Un altro elemento del presente che irrompe spesso nella poesia della Bignozzi è il paesaggio «che rinvia d’ogni cosa / la radiosa spina»; ché le immagini delle cose, tutte destinate a sparire, evocano, nella loro fragile bellezza, la dimensione dolorosa e insieme sfolgorante della fine («c’è pace nell’ultimo raggio»), dalla cui ineluttabilità sgorga la consapevolezza del compito del poeta, chiamato più di ogni altro all’attenzione nei confronti del dettaglio, «al dovere della cura». La parola poetica diventa metodo con cui raggiungere l’Abaton, il recesso sacro, sotterraneo e buio del tempio interiore dell’anima, dove l’uomo contemporaneo non riesce più ad arrivare, accettando il dolore e trasformandolo, secondo la lezione ancora della Campo, in luce e amore, «anche se – come scrive Marco Ercolani – questo sentimento amoroso di accordo arriva dopo un viaggio complicato e straziato nel corpo e nella mente».

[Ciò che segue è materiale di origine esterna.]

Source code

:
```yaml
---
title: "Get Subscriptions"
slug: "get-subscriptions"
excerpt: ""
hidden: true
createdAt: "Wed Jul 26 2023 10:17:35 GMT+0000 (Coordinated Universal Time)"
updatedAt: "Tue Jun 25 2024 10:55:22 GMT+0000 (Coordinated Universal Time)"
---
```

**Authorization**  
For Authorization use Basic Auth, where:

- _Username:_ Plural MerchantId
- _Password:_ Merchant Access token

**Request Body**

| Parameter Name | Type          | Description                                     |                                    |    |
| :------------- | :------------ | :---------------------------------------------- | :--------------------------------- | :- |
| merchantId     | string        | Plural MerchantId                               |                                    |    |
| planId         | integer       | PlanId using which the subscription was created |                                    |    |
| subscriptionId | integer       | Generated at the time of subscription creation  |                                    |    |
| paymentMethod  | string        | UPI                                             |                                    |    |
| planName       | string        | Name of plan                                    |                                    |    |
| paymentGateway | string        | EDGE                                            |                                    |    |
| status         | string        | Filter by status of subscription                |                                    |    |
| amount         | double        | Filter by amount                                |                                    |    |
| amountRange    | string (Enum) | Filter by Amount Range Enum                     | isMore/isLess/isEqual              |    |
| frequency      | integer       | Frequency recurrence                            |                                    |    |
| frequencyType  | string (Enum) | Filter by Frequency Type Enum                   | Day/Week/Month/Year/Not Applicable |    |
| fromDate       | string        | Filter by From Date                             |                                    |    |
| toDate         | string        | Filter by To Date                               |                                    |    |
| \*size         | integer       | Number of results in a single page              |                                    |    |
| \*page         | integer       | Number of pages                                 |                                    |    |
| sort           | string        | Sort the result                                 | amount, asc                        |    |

da Isabella Bignozzi, Memorie fluviali, MC edizioni 2022
Alba
Sanguina il gelso
nel pianto degli archi
un adagio in minore
suonato di taglio
si misura nel crollo
la premura d’amore
negli steli recisi
la morte che ha cura
balsamo miele
mio barbaro
mia nuda tra le dita
preghiera
e tu
candido altare
alba di vetro
che ogni cosa sai
del nuovo giorno
spezzami piano.
*
Lirica del padre
Le frasi dette
i gesti delle mani
lasciano memoria nell’aria
come traiettorie aeronautiche
rotte alate
a calcolo numerico
ogni desiderio
che esca dalle labbra di un bambino
disegna a terra
con pietra bianca, di gesso
i quadrati
del gioco del mondo
dicevi intelligenti sì, ma siete fragili
la vita tatuata
da una medaglia
strazio – prigionia – fame
dismessi
in altra pelle
emergeva, a volte,
in una smorfia di diniego
una stranezza orfana
inattesa
un dispetto
io ti dicevo
vieni papà
ma mi pareva tardi
come fossimo sorvegliati
due stranieri in autunno
avrei voluto conoscerti infine
prima che la vita finisse
di strapparci gli occhi
ti cercavo
ti cercavo
con la nostalgia dei ritorni
nel rovescio assopito
delle parole
ma sono rimasta a guardare
inebetita
il nostro cristallo
farsi anisotropo
deformarsi
la tua voce
divenire
massa mancante
priva di trasmissione.
*
Il senso
Viottoli di bianco esteso candore
acuminato negli occhi lo sfascio
dei petali
bellezza taciturna divampa
segna le ore al quadrante
della sete
il negarsi precipite immacolato
del florilegio che grida
l’incanto
i cordogli custoditi oltre
quell’intagliato margine
di scogliera
che rinvia d’ogni cosa
la radiosa spina
e puro serbato il senso.
Biografia
Isabella Bignozzi è odontoiatra, autore di articoli medico-scientifici di rilevanza internazionale. Ha pubblicato racconti, prose e contributi critici su varie riviste letterarie. Alcune sue liriche sono apparse su «Inverso – Giornale di poesia», «Poesia del nostro tempo», «Versante ripido», «Atelier poesia», «rivista ClanDestino», «larosainpiu», «La foce e la sorgente», «Formicaleone». La sua prima silloge Le stelle sopra Rabbah, è uscita per Transeuropa nel maggio 2021, con una postfazione di Elio Grasso. Una sua prosa inedita è stata finalista alla 35^ edizione del Premio Lorenzo Montano. Con il romanzo storico a memoriale Il segreto di Ippocrate, edito da La Lepre edizioni, è stata finalista al premio Como 2020. La sua seconda silloge, Memorie fluviali, è nella collana Gli insetti di MC edizioni, curata da Pasquale di Palmo.